DNA storage promises 10 million times storage capacity boost

A datacentre that fits in the palm of your hand? However, right now, DNA storage is an expensive chemical process that researchers are trying to make a practical proposal

Stephen Pritchard

Published: 22 Jul 2021

Suggest to a chief information officer that they could soon store 10 million times as much data as the capacity of a single hard drive and, at the very least, they are likely to be sceptical.

But such advances could be possible – and within the next few years. The reason is DNA storage. Instead of using hard drives, magnetic tape or flash memory, DNA storage holds data using the code of life itself.

With today’s science, a DNA storage system can hold 10ZB (zettabytes) of data in a device the size of a shoebox, according to John Monroe, vice-president and analyst at industry researcher Gartner. “These beautiful four-letter codes could be the ideal way to store digital data,” he says. “It is huge in terms of capacity – it holds more promise than any other archival storage format.”

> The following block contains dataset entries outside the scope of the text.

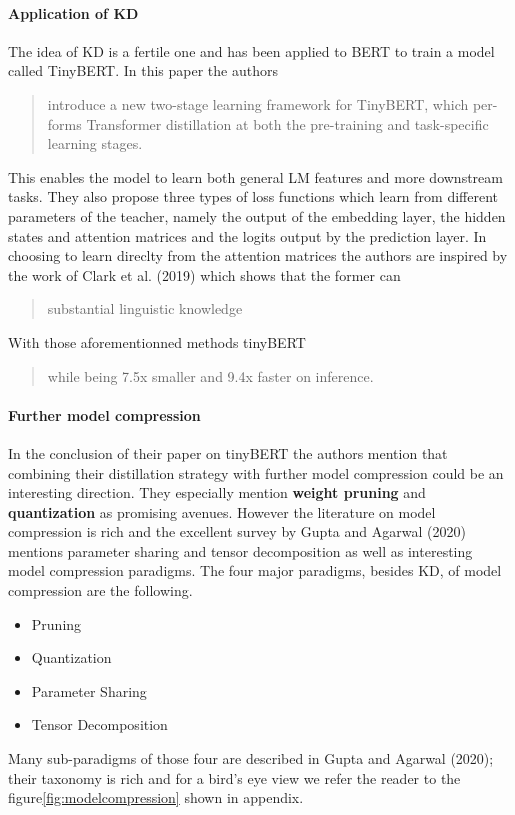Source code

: \documentclass{article}
\begin{document}
\paragraph{Application of KD} The idea of KD is a fertile one and has been
applied to BERT to train a model called TinyBERT\cite{tinybert}. In this paper
the authors \blockcquote{tinybert}{introduce a new two-stage learning framework
for TinyBERT, which per- forms Transformer distillation at both the pre-training
and task-specific learning stages.} This enables the model to learn both general
LM features and more downstream tasks. They also propose three types of loss
functions which learn from different parameters of the teacher, namely the
output of the embedding layer, the hidden states and attention matrices and the
logits output by the prediction layer. In choosing to learn direclty from the
attention matrices the authors are inspired by the work of Clark et al.
(2019)\cite{whatdoesbertlookat} which shows that the former can
\blockcquote{tinybert}{substantial linguistic knowledge}. With those
aforementionned methods tinyBERT \blockcquote{tinybert}{while being
7.5x smaller and 9.4x faster on inference.}


\paragraph{Further model compression} In the conclusion of their paper on
tinyBERT the authors mention that combining their distillation strategy with
further model compression could be an interesting direction. They especially
mention \textbf{weight pruning} and \textbf{quantization} as promising avenues.
However the literature on model compression is rich and the excellent survey by
Gupta and Agarwal (2020)\cite{gupta2020compression} mentions parameter sharing
and tensor decomposition as well as interesting model compression paradigms.
The four major paradigms, besides KD, of model compression are the following.
\begin{itemize}
  \item Pruning
  \item Quantization
  \item Parameter Sharing
  \item Tensor Decomposition
\end{itemize}
Many sub-paradigms of those four are described in Gupta and
Agarwal (2020); their taxonomy is rich and for a bird's eye view we refer the
reader to the figure\ref{fig:modelcompression} shown in appendix.
\end{document}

Researchers estimate that data stored in DNA could last between 700,000 and a million years, far beyond the lifespan of any current storage technology. Monroe sees DNA storage replacing tape or optical drives for nearline or offline storage.

DNA itself is extremely robust, able to withstand heat and cold. And once the information has been encoded and synthesised into DNA – the “write” phase – it needs no power to keep it in that state. DNA sequencing and decoding, the “read” phase, converts the DNA’s four-letter nucleotide code back into a form that a computer can process.

But despite this promise, the idea is still some way from being a practical technology. The IT industry has yet to come up with workable, production-scale DNA storage devices. “People are still struggling with how that looks,” Monroe admits.

He believes the equipment will be the size of a kitchen appliance; others predict it could be the size of a school bus. Microsoft has already developed a more practically sized DNA encoding and retrieval machine in collaboration with the University of Washington. It is very much still a prototype, however, and not something an IT department could simply drop into an existing 19U IT rack.

Chemical romance

Current DNA encoding and sequencing is still largely a chemical process, however. That’s the reason why the Microsoft and University of Washington prototype looks closer to something you might find in a school science lab than a datacentre. And the process is currently expensive.

Sequencing 1MB of data costs about $3,500 (£2,500). And although costs are falling, this is vastly more than the cost of writing the same volume of data to flash or disk. Gartner believes the technology will not become mainstream until the cost falls to about $0.01 per gigabyte.

Alternative technologies include enzymatic DNA synthesis (EDS), which is being developed by the Wyss Institute, part of Harvard University. Researchers believe this will reduce the cost of DNA synthesis by many orders of magnitude. The team at Wyss is developing an electronic device that can synthesise data into DNA. They believe this will scale up the process by allowing the synthesis to be parallelised.

But researchers are confident that the cost and practical barriers will be overcome, if only because few, if any, technologies offer the potential of storing the vast quantities of data that can be stored in DNA.

Tech alliance

Now that academic researchers have proved DNA storage is possible, the focus is turning to practicalities.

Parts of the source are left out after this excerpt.